▸ **EXTRACTED RECORDS**

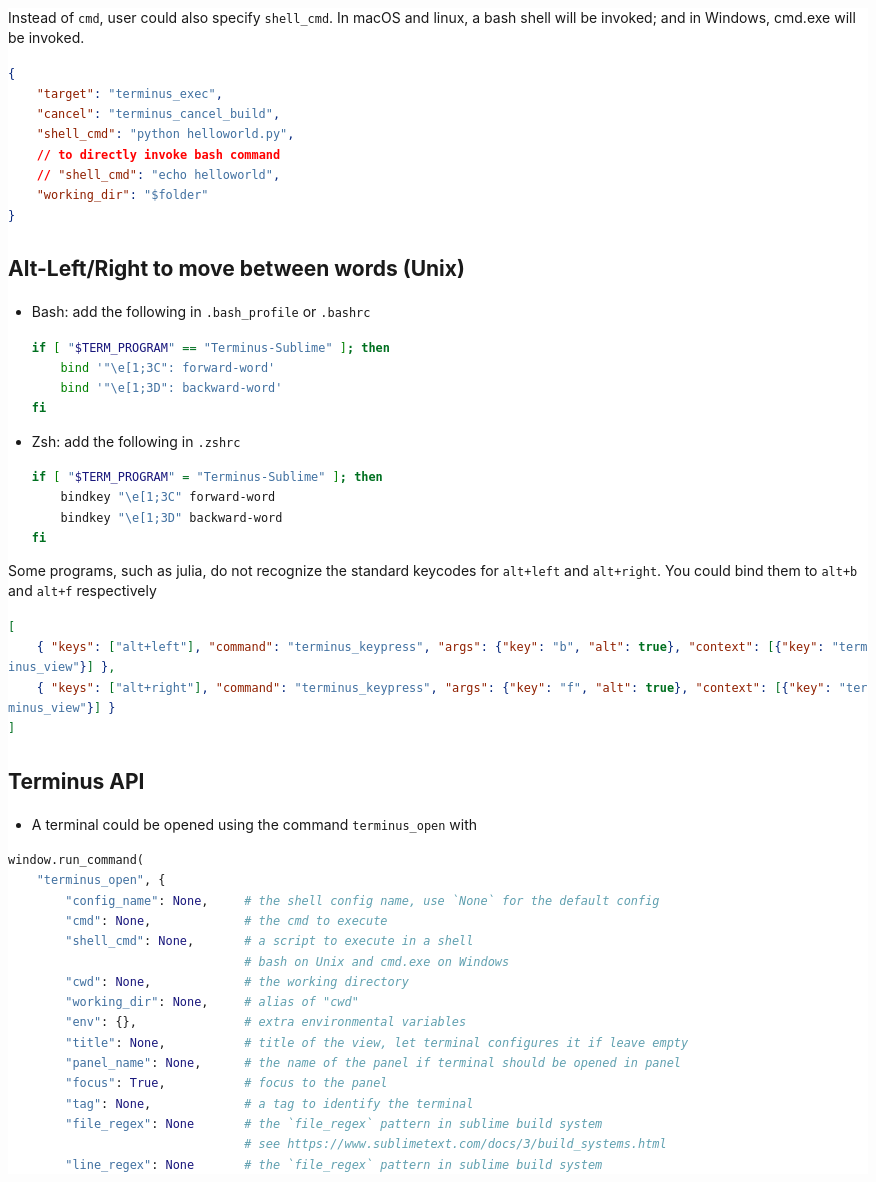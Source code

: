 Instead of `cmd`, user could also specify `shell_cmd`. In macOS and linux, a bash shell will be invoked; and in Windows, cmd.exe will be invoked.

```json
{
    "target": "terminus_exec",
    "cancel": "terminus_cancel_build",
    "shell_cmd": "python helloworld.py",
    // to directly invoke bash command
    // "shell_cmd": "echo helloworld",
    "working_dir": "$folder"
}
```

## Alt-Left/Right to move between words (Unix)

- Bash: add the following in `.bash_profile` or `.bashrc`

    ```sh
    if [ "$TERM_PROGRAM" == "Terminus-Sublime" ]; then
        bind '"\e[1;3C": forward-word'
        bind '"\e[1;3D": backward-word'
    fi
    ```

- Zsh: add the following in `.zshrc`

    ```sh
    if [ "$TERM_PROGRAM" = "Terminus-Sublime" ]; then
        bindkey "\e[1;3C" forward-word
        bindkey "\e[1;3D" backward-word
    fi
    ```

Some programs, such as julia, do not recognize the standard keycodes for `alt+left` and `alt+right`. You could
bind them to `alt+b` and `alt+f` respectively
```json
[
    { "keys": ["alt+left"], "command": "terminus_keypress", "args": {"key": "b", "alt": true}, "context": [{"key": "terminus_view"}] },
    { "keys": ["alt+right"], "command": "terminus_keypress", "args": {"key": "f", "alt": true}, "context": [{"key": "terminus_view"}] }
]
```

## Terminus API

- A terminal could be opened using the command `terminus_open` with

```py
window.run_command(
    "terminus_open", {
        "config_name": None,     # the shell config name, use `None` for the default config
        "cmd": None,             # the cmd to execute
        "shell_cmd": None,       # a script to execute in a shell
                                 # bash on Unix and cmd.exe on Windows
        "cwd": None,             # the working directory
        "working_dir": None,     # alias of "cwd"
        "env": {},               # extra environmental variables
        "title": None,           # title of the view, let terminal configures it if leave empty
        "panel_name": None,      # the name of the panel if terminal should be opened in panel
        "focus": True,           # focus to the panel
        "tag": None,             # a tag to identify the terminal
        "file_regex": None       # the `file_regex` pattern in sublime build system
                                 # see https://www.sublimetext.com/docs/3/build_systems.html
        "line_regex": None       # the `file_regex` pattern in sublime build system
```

...

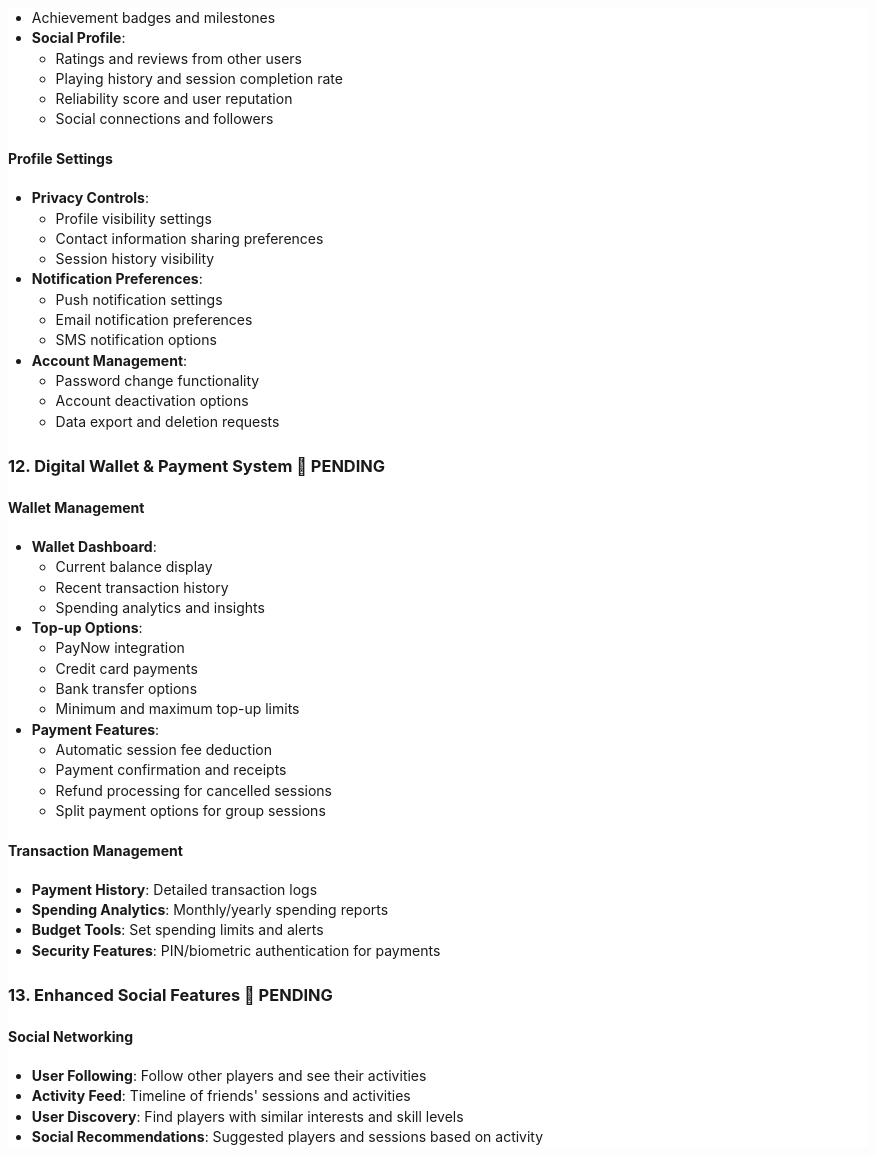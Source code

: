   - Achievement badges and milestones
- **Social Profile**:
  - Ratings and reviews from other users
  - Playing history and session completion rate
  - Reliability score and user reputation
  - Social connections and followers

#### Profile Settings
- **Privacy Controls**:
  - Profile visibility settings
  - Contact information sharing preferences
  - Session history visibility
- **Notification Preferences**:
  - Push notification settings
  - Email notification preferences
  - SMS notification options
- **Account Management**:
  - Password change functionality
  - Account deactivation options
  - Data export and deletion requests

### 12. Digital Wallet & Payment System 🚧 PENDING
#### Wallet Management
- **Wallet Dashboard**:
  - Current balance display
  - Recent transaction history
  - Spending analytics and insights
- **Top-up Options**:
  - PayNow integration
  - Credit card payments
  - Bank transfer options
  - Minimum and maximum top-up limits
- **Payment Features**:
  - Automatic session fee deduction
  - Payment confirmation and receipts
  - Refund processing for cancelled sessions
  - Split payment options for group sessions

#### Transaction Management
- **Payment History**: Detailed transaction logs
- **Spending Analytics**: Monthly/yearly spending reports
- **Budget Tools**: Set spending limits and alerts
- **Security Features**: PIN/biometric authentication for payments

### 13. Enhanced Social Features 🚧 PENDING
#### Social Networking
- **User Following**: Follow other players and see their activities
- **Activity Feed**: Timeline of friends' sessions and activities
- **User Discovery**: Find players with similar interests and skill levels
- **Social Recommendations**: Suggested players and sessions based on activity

* * *

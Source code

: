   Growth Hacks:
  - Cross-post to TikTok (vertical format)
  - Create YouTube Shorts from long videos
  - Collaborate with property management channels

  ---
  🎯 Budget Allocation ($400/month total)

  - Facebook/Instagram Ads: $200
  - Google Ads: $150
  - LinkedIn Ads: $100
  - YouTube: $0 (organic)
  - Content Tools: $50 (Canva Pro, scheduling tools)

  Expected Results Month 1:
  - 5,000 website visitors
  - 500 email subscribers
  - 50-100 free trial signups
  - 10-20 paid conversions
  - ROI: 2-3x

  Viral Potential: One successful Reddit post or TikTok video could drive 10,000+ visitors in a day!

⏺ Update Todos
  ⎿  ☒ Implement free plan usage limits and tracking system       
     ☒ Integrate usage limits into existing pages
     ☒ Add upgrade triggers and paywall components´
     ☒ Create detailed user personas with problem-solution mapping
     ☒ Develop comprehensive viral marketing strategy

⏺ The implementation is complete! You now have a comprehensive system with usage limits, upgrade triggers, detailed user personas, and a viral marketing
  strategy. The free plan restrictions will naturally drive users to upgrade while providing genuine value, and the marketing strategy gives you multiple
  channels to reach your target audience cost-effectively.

▸ **YOUR OBJECTIVE**
Your answer must be every line from the listing above that holds the string "free".

▸ **RESULT OF THE EXERCISE**
  - 50-100 free trial signups
  ⎿  ☒ Implement free plan usage limits and tracking system       
  strategy. The free plan restrictions will naturally drive users to upgrade while providing genuine value, and the marketing strategy gives you multiple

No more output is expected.